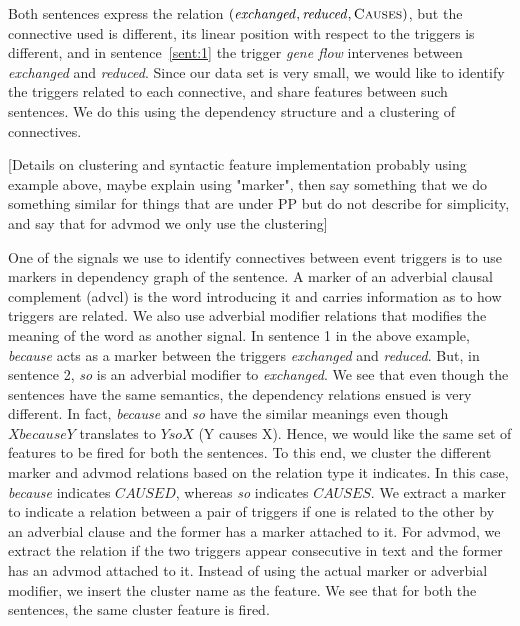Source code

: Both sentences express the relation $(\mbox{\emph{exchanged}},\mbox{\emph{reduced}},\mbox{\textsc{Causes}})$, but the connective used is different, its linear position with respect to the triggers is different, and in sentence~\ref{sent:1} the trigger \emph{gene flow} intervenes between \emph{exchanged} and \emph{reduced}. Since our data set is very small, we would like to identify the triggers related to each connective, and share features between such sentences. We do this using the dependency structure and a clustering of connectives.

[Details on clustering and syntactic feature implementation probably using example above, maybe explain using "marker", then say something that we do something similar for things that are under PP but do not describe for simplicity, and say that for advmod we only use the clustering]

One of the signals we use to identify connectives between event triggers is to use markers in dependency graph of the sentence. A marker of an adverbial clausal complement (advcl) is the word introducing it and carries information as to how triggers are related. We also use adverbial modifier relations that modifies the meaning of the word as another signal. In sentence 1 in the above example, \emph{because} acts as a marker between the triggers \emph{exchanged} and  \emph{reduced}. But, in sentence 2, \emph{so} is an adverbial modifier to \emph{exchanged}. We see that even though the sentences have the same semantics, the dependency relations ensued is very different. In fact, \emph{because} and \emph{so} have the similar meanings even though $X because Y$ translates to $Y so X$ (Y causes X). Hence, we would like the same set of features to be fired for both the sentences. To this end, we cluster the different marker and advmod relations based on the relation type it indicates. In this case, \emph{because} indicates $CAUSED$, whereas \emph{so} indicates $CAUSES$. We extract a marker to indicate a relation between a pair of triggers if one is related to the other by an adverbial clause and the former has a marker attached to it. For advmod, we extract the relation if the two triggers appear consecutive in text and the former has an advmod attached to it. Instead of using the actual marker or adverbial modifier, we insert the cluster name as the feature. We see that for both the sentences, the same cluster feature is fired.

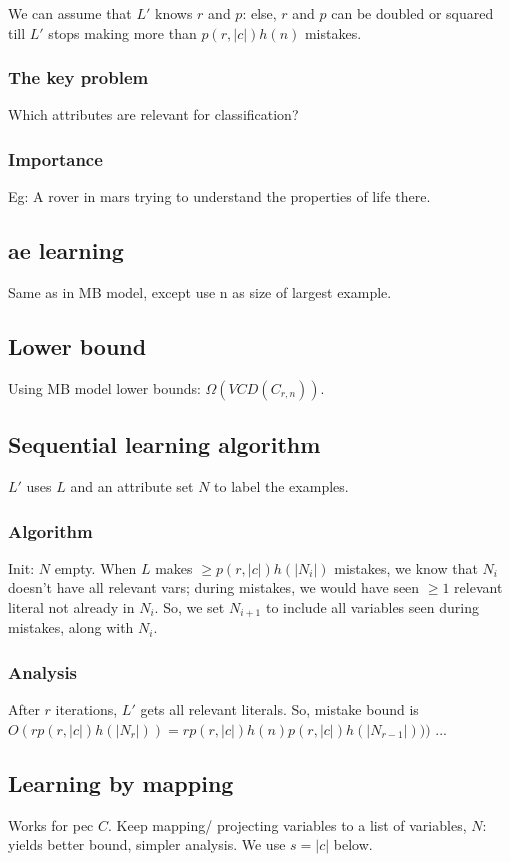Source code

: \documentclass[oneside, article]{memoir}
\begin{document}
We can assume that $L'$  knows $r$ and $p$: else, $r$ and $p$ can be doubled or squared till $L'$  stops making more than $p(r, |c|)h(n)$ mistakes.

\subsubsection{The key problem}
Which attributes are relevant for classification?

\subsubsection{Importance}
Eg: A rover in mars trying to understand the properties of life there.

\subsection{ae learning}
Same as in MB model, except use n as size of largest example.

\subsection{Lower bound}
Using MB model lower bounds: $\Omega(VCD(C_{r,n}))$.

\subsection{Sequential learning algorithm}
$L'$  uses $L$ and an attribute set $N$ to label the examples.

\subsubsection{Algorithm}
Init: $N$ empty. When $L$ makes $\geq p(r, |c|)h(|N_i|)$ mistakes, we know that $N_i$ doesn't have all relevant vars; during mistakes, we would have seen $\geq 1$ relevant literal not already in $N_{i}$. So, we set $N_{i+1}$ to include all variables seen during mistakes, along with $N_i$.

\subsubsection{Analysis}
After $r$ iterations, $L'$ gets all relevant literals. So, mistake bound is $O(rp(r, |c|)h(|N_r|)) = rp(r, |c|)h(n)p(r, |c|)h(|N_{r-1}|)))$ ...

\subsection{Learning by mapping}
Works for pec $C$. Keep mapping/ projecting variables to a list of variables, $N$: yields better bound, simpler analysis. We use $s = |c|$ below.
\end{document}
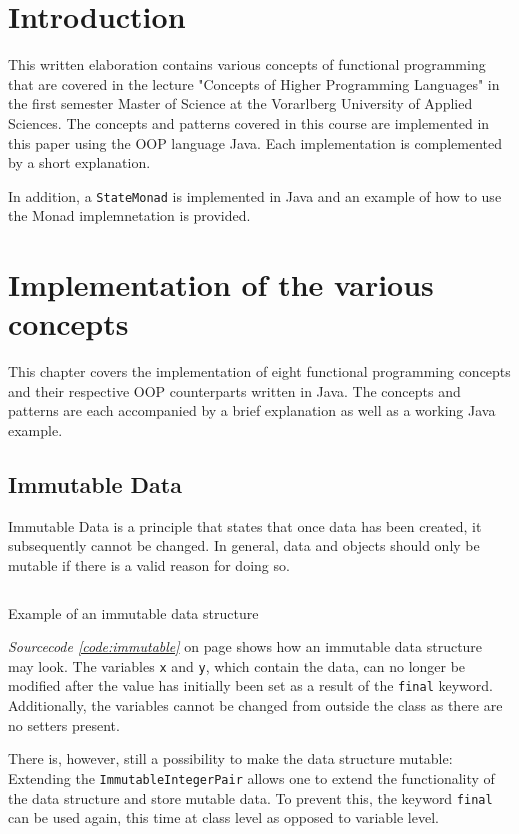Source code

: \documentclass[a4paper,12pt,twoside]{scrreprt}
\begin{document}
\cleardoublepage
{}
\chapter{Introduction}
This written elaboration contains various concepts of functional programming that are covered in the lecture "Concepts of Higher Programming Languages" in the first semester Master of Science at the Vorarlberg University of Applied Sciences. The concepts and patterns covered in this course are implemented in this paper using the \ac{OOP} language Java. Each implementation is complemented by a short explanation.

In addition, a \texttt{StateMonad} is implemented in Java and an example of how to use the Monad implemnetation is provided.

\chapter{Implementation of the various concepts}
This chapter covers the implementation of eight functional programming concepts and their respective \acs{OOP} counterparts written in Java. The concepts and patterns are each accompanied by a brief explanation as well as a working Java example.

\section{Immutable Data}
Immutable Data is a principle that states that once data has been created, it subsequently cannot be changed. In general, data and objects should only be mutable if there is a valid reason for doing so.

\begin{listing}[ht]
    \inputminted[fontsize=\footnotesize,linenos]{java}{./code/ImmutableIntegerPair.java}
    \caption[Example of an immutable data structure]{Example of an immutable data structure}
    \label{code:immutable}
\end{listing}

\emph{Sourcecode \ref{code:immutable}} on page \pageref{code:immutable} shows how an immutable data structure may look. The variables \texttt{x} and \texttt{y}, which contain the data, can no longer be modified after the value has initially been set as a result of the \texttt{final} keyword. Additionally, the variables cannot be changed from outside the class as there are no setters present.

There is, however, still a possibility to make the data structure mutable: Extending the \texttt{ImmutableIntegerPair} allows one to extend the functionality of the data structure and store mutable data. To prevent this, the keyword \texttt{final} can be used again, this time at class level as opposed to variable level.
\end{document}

--- --- ---

#### [PROBLEM STATEMENT]
Only the count is wanted: report how many lines of the material above hold the word "relevant".

#### [ANSWER]
3